No figures have yet been published for 2002–03. Information for that year will be contained in the 2002–03 resource accounts which will be published within the next month. The outstanding student loan stock at 31 March 2002 was £7,203,199,000; the closing balance of the interest subsidy provision was £1,593,670,000 and the Grant in Aid to the Student Loans Company was £27,650,000.

Chris Grayling

To ask the Secretary of State for Education and Skills how much of the money loaned to students by the Student Loans Company has been written off in each of the past ten financial years. [143648]

Alan Johnson

The table shows the total value of student loans in the UK and in public ownership which have been written off or cancelled in each financial year.

£ million
Financial year Amount written off or cancelled 1,2,3
1993–94 0.2
1994–95 0.3
1995–96 0.5
1996–97 0.9
1997–98 1.0
1998–99 of which: 0.9
Income Contingent Loans 4
1999–20005 of which: 1.2
Income Contingent Loans 6
2000–01 of which: 1.1
Income Contingent Loans 0.2
2001–02 (provisional) of which: 1.4
Income Contingent Loans 0.4
2002–03 (provisional) of which: 2.6
Income Contingent Loans 0.7

1 The table shows the value of loans cancelled or written off during each financial year.

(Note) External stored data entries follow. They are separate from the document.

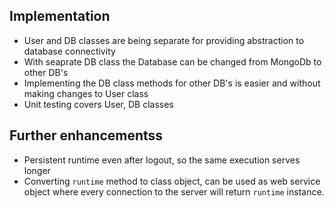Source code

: ## Implementation

- User and DB classes are being separate for providing abstraction to database connectivity
- With seaprate DB class the Database can be changed from MongoDb to other DB's
- Implementing the DB class methods for other DB's is easier and without making changes to User class
- Unit testing covers User, DB classes

## Further enhancementss

- Persistent runtime even after logout, so the same execution serves longer
- Converting `runtime` method to class object, can be used as web service object where every connection to the server will return `runtime` instance.
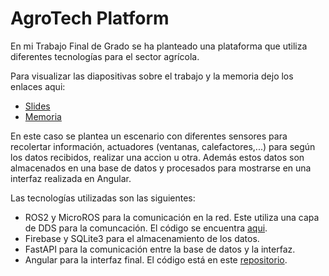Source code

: # AgroTech Platform

En mi Trabajo Final de Grado se ha planteado una plataforma que utiliza diferentes tecnologías
para el sector agrícola.

Para visualizar las diapositivas sobre el trabajo y la memoria dejo los enlaces aqui:

- [Slides](./doc/Slides-AgroTech.pdf)
- [Memoria](./doc/Memoria_AgroTech.pdf)

En este caso se plantea un escenario con diferentes sensores para recolertar información, actuadores (ventanas, calefactores,...)
para según los datos recibidos, realizar una accion u otra. Además estos datos son almacenados en una base de datos y procesados para
mostrarse en una interfaz realizada en Angular.

Las tecnologías utilizadas son las siguientes:
- ROS2 y MicroROS para la comunicación en la red. Este utiliza una capa de DDS para la comuncación. El código se encuentra [aqui](https://github.com/pparrilla/ROS2_TFG).
- Firebase y SQLite3 para el almacenamiento de los datos.
- FastAPI para la comunicación entre la base de datos y la interfaz.
- Angular para la interfaz final. El código está en este [repositorio](https://github.com/pparrilla/AgriCloud-IOT-Angular).
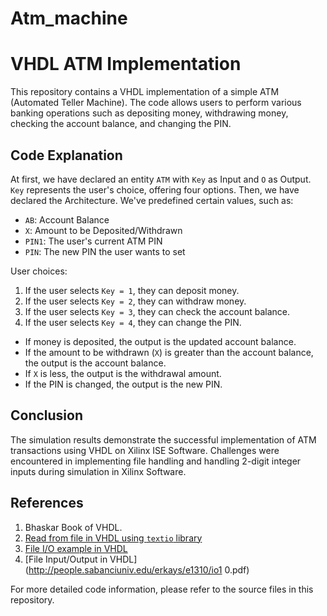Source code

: # Atm_machine
# VHDL ATM Implementation

This repository contains a VHDL implementation of a simple ATM (Automated Teller Machine). The code allows users to perform various banking operations such as depositing money, withdrawing money, checking the account balance, and changing the PIN.

## Code Explanation

At first, we have declared an entity `ATM` with `Key` as Input and `O` as Output. `Key` represents the user's choice, offering four options. Then, we have declared the Architecture. We've predefined certain values, such as:
- `AB`: Account Balance
- `X`: Amount to be Deposited/Withdrawn
- `PIN1`: The user's current ATM PIN
- `PIN`: The new PIN the user wants to set

User choices:
1. If the user selects `Key = 1`, they can deposit money.
2. If the user selects `Key = 2`, they can withdraw money.
3. If the user selects `Key = 3`, they can check the account balance.
4. If the user selects `Key = 4`, they can change the PIN.

- If money is deposited, the output is the updated account balance.
- If the amount to be withdrawn (`X`) is greater than the account balance, the output is the account balance.
- If `X` is less, the output is the withdrawal amount.
- If the PIN is changed, the output is the new PIN.

## Conclusion

The simulation results demonstrate the successful implementation of ATM transactions using VHDL on Xilinx ISE Software. Challenges were encountered in implementing file handling and handling 2-digit integer inputs during simulation in Xilinx Software.

## References

1. Bhaskar Book of VHDL.
2. [Read from file in VHDL using `textio` library](https://surf-vhdl.com/read-from-file-in-vhdl-using-textio-library/)
3. [File I/O example in VHDL](https://www.nandland.com/vhdl/examples/example-file-io.html)
4. [File Input/Output in VHDL](http://people.sabanciuniv.edu/erkays/e1310/io1 0.pdf)

For more detailed code information, please refer to the source files in this repository.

2 Two portfolios of student loans to the value of just over £2 billion have been sold to the private sector in March 1998 and March 1999. The figures in the table relate to the public debt only.

3 A cancelled loan is one where the borrower no longer has any liability to repay as set out by legislation. A borrower's liability to repay a mortgage style loan shall be cancelled: on death of the borrower; after 25 years or when the borrower reaches the age of 50 (60 if the borrower was aged over 40 when he/she last borrowed), whichever is the earlier, provided the borrower is not in arrears of any loan agreement; and if the borrower is in receipt of a disability related benefit and permanently unfit for work. Income contingent loans are cancelled because of death or permanent disability in the same way, but are cancelled on the grounds of age when the borrower reaches the age of 65. A written off loan is one where the borrower remains liable to repay but recovery is deemed unlikely by the loan administrator or not possible by legal judgment.

4 Not available.

5 Amounts written off in 1999–2000 include some transactions which relate to the previous financial year.

6 Nil/negligible.

The amount written off or cancelled may relate to loans advanced in any of the previous financial years. Therefore data cannot be expressed as a proportion of amount lent.

In addition to the amount shown in the table, £0.5 million was written off under the Repayment of Teacher Loans scheme in respect of accounts in public ownership in financial year 2002–03.

The introduction of the income contingent loan based system of student support from 1998–99 meant that the amount of student loans paid out each year has increased. The amount of loan advanced in 1993–94 was £292.3 million (all mortgage style); in 2002–03 it was £2,618.0 million (of which £2,599.2 million was income contingent loans). A consequence of this increase is a higher level of write-off or cancellation.